Life had been pretty easy for me until that point. I came to Christ as an adult and became voracious for truth, consuming the word of God and countless theology books, but I’d not been tested in my faith. During transplant, I reached first for the obvious verses, like Philippians 4:6. However, the verses that unexpectedly lodged themselves in my heart were Isaiah 26:3-4. At some point during my Scripture journaling, these verses became my mantra, my lifeline, my teacher, and my comfort. These God-breathed words were an oasis in my desert.
When all the world felt like sinking sand, I ached for perfect peace—the kind that isn’t tethered to circumstances. I needed peace tethered to a person who never forsakes. In my heart I knew that if I looked around at the troubles surrounding me, they would overwhelm me. I needed to fix my gaze on grace and mercy, Himself. Nothing else felt trustworthy and sure, especially compared with the empty reassurances I was receiving from well-meaning people. I needed a rock on which to stand—one that could be my sure foundation even if God didn’t answer my most desperate prayers for Wes’ survival.
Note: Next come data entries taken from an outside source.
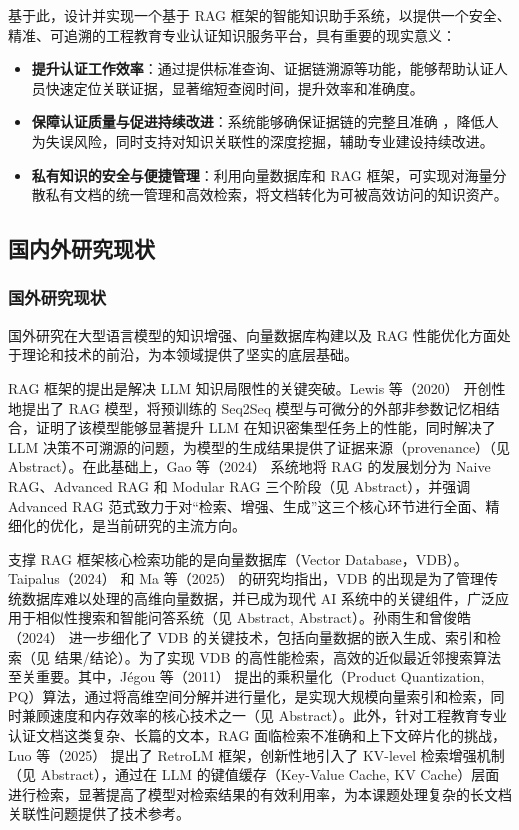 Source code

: \documentclass[UTF8,a4paper,zihao=-4]{ctexart}
\begin{document}
基于此，设计并实现一个基于 RAG 框架的智能知识助手系统，以提供一个安全、精准、可追溯的工程教育专业认证知识服务平台，具有重要的现实意义：
\begin{itemize}
    \item \textbf{提升认证工作效率}：通过提供标准查询、证据链溯源等功能，能够帮助认证人员快速定位关联证据，显著缩短查阅时间，提升效率和准确度。
    \item \textbf{保障认证质量与促进持续改进}：系统能够确保证据链的完整且准确 \cite{lj__2015}，降低人为失误风险，同时支持对知识关联性的深度挖掘，辅助专业建设持续改进。
    \item \textbf{私有知识的安全与便捷管理}：利用向量数据库和 RAG 框架，可实现对海量分散私有文档的统一管理和高效检索，将文档转化为可被高效访问的知识资产。
\end{itemize}

\subsection{国内外研究现状}

\subsubsection{国外研究现状}
国外研究在大型语言模型的知识增强、向量数据库构建以及 RAG 性能优化方面处于理论和技术的前沿，为本领域提供了坚实的底层基础。

RAG 框架的提出是解决 LLM 知识局限性的关键突破。Lewis 等（2020）\cite{lewis_retrieval-augmented_2021} 开创性地提出了 RAG 模型，将预训练的 Seq2Seq 模型与可微分的外部非参数记忆相结合，证明了该模型能够显著提升 LLM 在知识密集型任务上的性能，同时解决了 LLM 决策不可溯源的问题，为模型的生成结果提供了证据来源（provenance）（见 \cite{lewis_retrieval-augmented_2021} Abstract）。在此基础上，Gao 等（2024）\cite{gao_retrieval-augmented_2024} 系统地将 RAG 的发展划分为 Naive RAG、Advanced RAG 和 Modular RAG 三个阶段（见 \cite{gao_retrieval-augmented_2024} Abstract），并强调 Advanced RAG 范式致力于对“检索、增强、生成”这三个核心环节进行全面、精细化的优化，是当前研究的主流方向。

支撑 RAG 框架核心检索功能的是向量数据库（Vector Database，VDB）。Taipalus（2024）\cite{taipalus_vector_2024} 和 Ma 等（2025）\cite{ma_comprehensive_2025} 的研究均指出，VDB 的出现是为了管理传统数据库难以处理的高维向量数据，并已成为现代 AI 系统中的关键组件，广泛应用于相似性搜索和智能问答系统（见 \cite{taipalus_vector_2024} Abstract, \cite{ma_comprehensive_2025} Abstract）。孙雨生和曾俊皓（2024）\cite{sys_rag} 进一步细化了 VDB 的关键技术，包括向量数据的嵌入生成、索引和检索（见 \cite{sys_rag} 结果/结论）。为了实现 VDB 的高性能检索，高效的近似最近邻搜索算法至关重要。其中，Jégou 等（2011）\cite{jegou_product_2011} 提出的乘积量化（Product Quantization, PQ）算法，通过将高维空间分解并进行量化，是实现大规模向量索引和检索，同时兼顾速度和内存效率的核心技术之一（见 \cite{jegou_product_2011} Abstract）。此外，针对工程教育专业认证文档这类复杂、长篇的文本，RAG 面临检索不准确和上下文碎片化的挑战，Luo 等（2025）\cite{luo_does_2025} 提出了 RetroLM 框架，创新性地引入了 KV-level 检索增强机制（见 \cite{luo_does_2025} Abstract），通过在 LLM 的键值缓存（Key-Value Cache, KV Cache）层面进行检索，显著提高了模型对检索结果的有效利用率，为本课题处理复杂的长文档关联性问题提供了技术参考。
\end{document}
These verses in Isaiah paint a picture of God that brings me comfort: He is eternal, sovereign, powerful, unshakeable, and unchanging. Contrarily, I am frail and fragile. I learned in those days that I can’t trust doctors, even highly skilled ones, to hold all the answers or have power over life and death. I couldn’t trust Dr. Google, or all the available knowledge in the world, to help me navigate my son’s prognosis. I couldn’t trust myself, as much as I love Wes and desire good for him. I can only trust in the Living God. His ways are not our ways. He, indeed, is an everlasting rock.
This Scripture still shines for me. It points to a personal God who gets involved in our daily lives. When I draw near to Him, He draws near to me. His daily mercies carry me through my darkest days.
Today, our family is six years out from Wesley’s liver transplant and he’s doing remarkably well. Years after our valley of deep suffering, I no longer only associate this Scripture from Isaiah with my fragility. Now, I think about God Omnipotent on His throne and His perfect track record of faithfulness. I can trust this God forever. It creates a heart of worship within me.
God’s words can create a heart of worship in you, too. Perhaps in your retrospection, you came up empty for truth. I’d urge you, sisters, to mine God’s esteemed Word for truth and begin applying it to your own heart today! The dishes can wait – this is work with eternal implications.